__Instructions to follow__
Could every line below be written out exactly as it appears?

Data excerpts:
....

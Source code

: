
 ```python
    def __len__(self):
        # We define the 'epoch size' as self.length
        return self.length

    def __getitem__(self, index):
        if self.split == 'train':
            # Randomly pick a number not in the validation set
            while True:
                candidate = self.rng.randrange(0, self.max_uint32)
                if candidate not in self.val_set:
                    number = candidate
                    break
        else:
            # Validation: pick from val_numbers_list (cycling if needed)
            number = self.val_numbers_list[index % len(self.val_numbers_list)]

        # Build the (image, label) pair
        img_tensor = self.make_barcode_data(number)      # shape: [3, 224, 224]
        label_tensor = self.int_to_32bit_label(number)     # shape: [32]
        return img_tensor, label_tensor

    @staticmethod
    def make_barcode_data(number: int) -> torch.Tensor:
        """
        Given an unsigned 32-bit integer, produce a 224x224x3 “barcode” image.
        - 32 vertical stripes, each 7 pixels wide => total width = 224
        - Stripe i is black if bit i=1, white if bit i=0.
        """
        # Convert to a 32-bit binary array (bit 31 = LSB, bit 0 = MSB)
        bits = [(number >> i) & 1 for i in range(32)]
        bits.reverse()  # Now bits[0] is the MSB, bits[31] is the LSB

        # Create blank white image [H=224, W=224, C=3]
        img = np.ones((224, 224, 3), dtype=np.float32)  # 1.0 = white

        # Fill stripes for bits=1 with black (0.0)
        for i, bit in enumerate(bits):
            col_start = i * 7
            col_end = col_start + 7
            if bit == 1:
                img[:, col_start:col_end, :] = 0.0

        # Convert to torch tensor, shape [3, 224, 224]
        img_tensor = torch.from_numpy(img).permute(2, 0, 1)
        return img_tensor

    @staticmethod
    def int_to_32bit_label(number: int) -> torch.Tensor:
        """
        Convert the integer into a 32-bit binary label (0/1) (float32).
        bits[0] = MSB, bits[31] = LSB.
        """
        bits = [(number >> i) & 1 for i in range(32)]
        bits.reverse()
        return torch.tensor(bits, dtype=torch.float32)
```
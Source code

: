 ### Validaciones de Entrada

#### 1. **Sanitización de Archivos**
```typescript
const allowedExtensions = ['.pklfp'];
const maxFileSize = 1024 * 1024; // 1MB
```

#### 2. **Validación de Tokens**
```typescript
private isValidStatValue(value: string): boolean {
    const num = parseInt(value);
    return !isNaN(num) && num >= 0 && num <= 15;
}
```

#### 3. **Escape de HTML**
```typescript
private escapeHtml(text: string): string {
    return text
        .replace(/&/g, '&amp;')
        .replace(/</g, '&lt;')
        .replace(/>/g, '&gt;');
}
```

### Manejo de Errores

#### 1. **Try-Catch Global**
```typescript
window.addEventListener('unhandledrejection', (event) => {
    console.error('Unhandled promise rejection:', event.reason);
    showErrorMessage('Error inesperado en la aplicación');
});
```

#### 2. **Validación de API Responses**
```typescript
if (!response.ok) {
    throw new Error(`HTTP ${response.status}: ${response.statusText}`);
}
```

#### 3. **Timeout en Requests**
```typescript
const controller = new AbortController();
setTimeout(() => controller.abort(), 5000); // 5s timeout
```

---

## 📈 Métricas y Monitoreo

....

__Answer to this exercise__
Source code

:
 ```python
    def __len__(self):
        # We define the 'epoch size' as self.length
        return self.length

    def __getitem__(self, index):
        if self.split == 'train':
            # Randomly pick a number not in the validation set
            while True:
                candidate = self.rng.randrange(0, self.max_uint32)
                if candidate not in self.val_set:
                    number = candidate
                    break
        else:
            # Validation: pick from val_numbers_list (cycling if needed)
            number = self.val_numbers_list[index % len(self.val_numbers_list)]

        # Build the (image, label) pair
        img_tensor = self.make_barcode_data(number)      # shape: [3, 224, 224]
        label_tensor = self.int_to_32bit_label(number)     # shape: [32]
        return img_tensor, label_tensor

    @staticmethod
    def make_barcode_data(number: int) -> torch.Tensor:
        """
        Given an unsigned 32-bit integer, produce a 224x224x3 “barcode” image.
        - 32 vertical stripes, each 7 pixels wide => total width = 224
        - Stripe i is black if bit i=1, white if bit i=0.
        """
        # Convert to a 32-bit binary array (bit 31 = LSB, bit 0 = MSB)
        bits = [(number >> i) & 1 for i in range(32)]
        bits.reverse()  # Now bits[0] is the MSB, bits[31] is the LSB

        # Create blank white image [H=224, W=224, C=3]
        img = np.ones((224, 224, 3), dtype=np.float32)  # 1.0 = white

        # Fill stripes for bits=1 with black (0.0)
        for i, bit in enumerate(bits):
            col_start = i * 7
            col_end = col_start + 7
            if bit == 1:
                img[:, col_start:col_end, :] = 0.0

        # Convert to torch tensor, shape [3, 224, 224]
        img_tensor = torch.from_numpy(img).permute(2, 0, 1)
        return img_tensor

    @staticmethod
    def int_to_32bit_label(number: int) -> torch.Tensor:
        """
        Convert the integer into a 32-bit binary label (0/1) (float32).
        bits[0] = MSB, bits[31] = LSB.
        """
        bits = [(number >> i) & 1 for i in range(32)]
        bits.reverse()
        return torch.tensor(bits, dtype=torch.float32)
```
Source code

: ### Validaciones de Entrada

#### 1. **Sanitización de Archivos**
```typescript
const allowedExtensions = ['.pklfp'];
const maxFileSize = 1024 * 1024; // 1MB
```

#### 2. **Validación de Tokens**
```typescript
private isValidStatValue(value: string): boolean {
    const num = parseInt(value);
    return !isNaN(num) && num >= 0 && num <= 15;
}
```

#### 3. **Escape de HTML**
```typescript
private escapeHtml(text: string): string {
    return text
        .replace(/&/g, '&amp;')
        .replace(/</g, '&lt;')
        .replace(/>/g, '&gt;');
}
```

### Manejo de Errores

#### 1. **Try-Catch Global**
```typescript
window.addEventListener('unhandledrejection', (event) => {
    console.error('Unhandled promise rejection:', event.reason);
    showErrorMessage('Error inesperado en la aplicación');
});
```

#### 2. **Validación de API Responses**
```typescript
if (!response.ok) {
    throw new Error(`HTTP ${response.status}: ${response.statusText}`);
}
```

#### 3. **Timeout en Requests**
```typescript
const controller = new AbortController();
setTimeout(() => controller.abort(), 5000); // 5s timeout
```

---

## 📈 Métricas y Monitoreo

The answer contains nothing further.